I actually have a soft spot for Denny's, although I'm not sure why. I think it's because of the menus - they were one of the first chains to realize that it doesn't matter how bad the food is, as long as you have big juicy photos of the food in your menus. Anyway, the Italian Chicken Melt seemed safe enough - essentially a chicken parm sandwich, as we call it back home in Massachusetts. The chicken was fine, the tomato sauce was acceptable in a kind of canned and fruity way, and I was smart enough to order it without lettuce (lettuce on a breaded chicken breast covered with tomato sauce and cheese?), but the cheese was just ... weird. It was thinly sliced in perfect triangles, except it had a flavor I could not place, as if someone were trying to make mozzarella cheese who had never eaten mozzarella cheese, based on a verbal description by someone who didn't really like mozzarella cheese. It was one of those things where I would try to isolate the cheese so that I could figure out what that flavor was, but all I could determine was that I didn't like it.

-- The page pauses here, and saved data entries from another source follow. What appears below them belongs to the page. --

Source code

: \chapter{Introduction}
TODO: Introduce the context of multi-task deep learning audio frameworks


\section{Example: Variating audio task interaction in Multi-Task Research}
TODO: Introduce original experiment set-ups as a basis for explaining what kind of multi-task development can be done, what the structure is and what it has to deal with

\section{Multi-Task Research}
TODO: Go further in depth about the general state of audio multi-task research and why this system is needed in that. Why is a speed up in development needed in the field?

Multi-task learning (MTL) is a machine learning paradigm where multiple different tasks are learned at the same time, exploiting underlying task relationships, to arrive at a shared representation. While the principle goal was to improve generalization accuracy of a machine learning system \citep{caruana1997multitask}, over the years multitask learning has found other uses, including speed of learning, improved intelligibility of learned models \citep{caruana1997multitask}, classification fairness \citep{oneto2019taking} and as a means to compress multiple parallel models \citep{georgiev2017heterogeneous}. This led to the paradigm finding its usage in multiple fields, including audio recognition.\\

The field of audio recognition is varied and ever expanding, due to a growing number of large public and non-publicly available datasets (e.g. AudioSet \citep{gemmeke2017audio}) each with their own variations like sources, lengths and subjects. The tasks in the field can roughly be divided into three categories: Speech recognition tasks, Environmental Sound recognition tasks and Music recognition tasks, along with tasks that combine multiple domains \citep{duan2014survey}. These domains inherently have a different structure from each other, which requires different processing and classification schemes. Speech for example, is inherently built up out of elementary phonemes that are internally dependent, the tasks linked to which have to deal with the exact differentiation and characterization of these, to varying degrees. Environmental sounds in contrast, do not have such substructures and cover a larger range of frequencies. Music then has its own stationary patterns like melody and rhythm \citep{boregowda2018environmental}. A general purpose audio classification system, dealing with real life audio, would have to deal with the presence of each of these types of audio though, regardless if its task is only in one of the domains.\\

It was not a prototypical sales call because I almost broke down crying during lunch (grilled cheese and tomato, if you must know) while talking to my wife because my dog had vomited again that morning after vomiting the night before. But he made it through that week, and the week after that, and now he seems to be largely recovered from his pancreatitis. He is ravenously hungry, and he wakes us up early in the morning asking to be fed (no doubt a by-product of our feeding him every two hours during the night while he was sick), and he barks angrily at strangers, and he goes for walks, though not quite as long as before. According to the official diagnosis he still has pancreatic cancer, which means he has only a few months left to live, but it seems like at least a few of them will be happy.

Friday, June 03, 2005

Windsor Locks, CT: Fresh City

Chicken Fajita Wrap - 1 star
$6.29

Yes, it's been a while since I've written about a chicken sandwich. I actually eat fewer than one might think. You see, I don't particularly like chicken sandwiches - they're my fallback when I'm on the road in places that don't have very good food (that would be most places). But recently I've been spending most of my time at home or in California, where there are plenty of better things to eat. I ate the chicken fajita wrap my last time flying out of Bradley, on the way to the ACORD/LOMA conference in Orlando on May 22. It was better than my previous Fresh City experience, so it got a star. There's your review.

My dog, however, may never have chicken again. He is very sick.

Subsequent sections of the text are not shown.